##### Data supplied #####
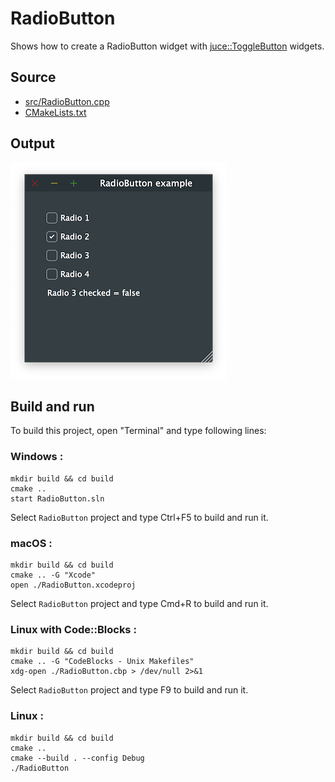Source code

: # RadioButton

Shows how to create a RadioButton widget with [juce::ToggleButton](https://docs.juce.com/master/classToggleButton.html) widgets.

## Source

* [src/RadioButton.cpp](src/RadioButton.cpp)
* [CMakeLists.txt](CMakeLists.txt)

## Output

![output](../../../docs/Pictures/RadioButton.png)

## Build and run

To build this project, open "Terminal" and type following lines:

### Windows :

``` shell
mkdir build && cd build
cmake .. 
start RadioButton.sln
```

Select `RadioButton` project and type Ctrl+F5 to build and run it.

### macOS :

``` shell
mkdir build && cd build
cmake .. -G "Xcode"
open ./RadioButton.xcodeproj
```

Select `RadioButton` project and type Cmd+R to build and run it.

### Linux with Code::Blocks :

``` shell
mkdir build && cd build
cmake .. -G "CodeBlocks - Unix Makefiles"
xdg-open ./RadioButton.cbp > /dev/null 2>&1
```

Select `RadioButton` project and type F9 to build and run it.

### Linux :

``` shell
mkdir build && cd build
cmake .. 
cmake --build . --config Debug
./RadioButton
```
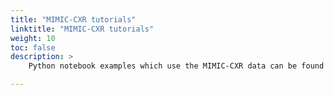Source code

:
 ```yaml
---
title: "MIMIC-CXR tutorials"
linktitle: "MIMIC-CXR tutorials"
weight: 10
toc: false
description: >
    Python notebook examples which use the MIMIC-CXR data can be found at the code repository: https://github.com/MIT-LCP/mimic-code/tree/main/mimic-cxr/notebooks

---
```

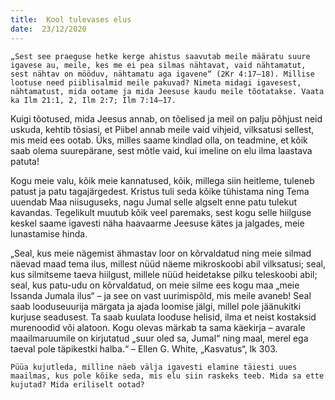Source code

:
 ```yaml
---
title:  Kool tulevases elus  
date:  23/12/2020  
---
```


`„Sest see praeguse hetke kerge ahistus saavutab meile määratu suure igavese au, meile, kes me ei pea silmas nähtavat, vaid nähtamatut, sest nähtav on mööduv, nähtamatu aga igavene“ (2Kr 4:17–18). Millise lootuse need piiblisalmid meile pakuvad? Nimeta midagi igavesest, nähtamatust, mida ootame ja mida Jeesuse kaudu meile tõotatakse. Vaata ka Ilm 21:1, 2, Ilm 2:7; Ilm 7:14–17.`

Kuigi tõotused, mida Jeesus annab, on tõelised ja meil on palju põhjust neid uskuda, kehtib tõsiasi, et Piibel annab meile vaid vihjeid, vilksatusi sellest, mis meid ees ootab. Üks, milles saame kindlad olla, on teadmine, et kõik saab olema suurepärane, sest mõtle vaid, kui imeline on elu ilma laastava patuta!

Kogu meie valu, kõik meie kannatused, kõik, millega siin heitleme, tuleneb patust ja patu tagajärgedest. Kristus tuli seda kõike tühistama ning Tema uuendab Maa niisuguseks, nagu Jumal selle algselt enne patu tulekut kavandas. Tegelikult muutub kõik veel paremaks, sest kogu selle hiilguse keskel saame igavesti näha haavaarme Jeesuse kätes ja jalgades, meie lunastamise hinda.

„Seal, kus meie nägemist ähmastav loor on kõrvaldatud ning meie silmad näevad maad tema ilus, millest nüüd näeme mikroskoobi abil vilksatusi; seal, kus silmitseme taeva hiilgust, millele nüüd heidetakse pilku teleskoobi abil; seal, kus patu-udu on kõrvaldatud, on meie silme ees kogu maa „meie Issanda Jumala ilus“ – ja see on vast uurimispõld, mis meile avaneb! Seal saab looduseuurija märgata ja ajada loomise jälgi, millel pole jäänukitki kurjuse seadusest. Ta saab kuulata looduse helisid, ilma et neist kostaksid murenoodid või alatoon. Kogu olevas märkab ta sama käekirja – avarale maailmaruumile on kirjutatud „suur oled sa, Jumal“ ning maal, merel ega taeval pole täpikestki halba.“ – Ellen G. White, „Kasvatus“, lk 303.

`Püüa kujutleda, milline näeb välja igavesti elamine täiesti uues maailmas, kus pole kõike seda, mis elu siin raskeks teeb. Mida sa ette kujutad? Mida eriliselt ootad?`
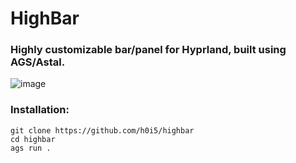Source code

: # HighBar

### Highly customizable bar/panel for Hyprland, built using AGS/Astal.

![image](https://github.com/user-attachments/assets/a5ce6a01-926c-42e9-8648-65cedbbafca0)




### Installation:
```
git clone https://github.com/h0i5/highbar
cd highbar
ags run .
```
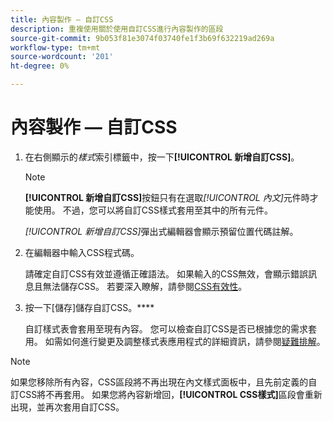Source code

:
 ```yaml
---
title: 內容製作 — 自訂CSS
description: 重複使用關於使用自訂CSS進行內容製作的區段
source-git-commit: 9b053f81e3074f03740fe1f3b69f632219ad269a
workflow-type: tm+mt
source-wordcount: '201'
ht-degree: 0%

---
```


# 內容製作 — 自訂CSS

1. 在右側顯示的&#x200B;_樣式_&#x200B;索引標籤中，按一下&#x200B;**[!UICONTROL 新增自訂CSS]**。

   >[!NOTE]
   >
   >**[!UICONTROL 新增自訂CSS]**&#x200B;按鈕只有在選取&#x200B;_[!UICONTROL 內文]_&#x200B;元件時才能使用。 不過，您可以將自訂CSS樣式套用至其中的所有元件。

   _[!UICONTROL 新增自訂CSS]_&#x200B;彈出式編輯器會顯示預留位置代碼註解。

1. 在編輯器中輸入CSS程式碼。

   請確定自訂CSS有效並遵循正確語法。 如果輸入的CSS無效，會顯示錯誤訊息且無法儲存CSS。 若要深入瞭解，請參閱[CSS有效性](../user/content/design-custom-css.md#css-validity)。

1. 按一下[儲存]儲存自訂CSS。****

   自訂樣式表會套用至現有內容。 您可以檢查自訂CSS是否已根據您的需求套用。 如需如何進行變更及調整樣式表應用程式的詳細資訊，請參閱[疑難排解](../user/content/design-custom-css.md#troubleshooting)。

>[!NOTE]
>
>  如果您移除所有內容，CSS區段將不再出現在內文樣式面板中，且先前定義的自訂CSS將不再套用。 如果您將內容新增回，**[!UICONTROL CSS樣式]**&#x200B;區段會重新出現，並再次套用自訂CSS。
#####
Show all lines above that contain "Select".

- Result -
Select `RadioButton` project and type Ctrl+F5 to build and run it.
Select `RadioButton` project and type Cmd+R to build and run it.
Select `RadioButton` project and type F9 to build and run it.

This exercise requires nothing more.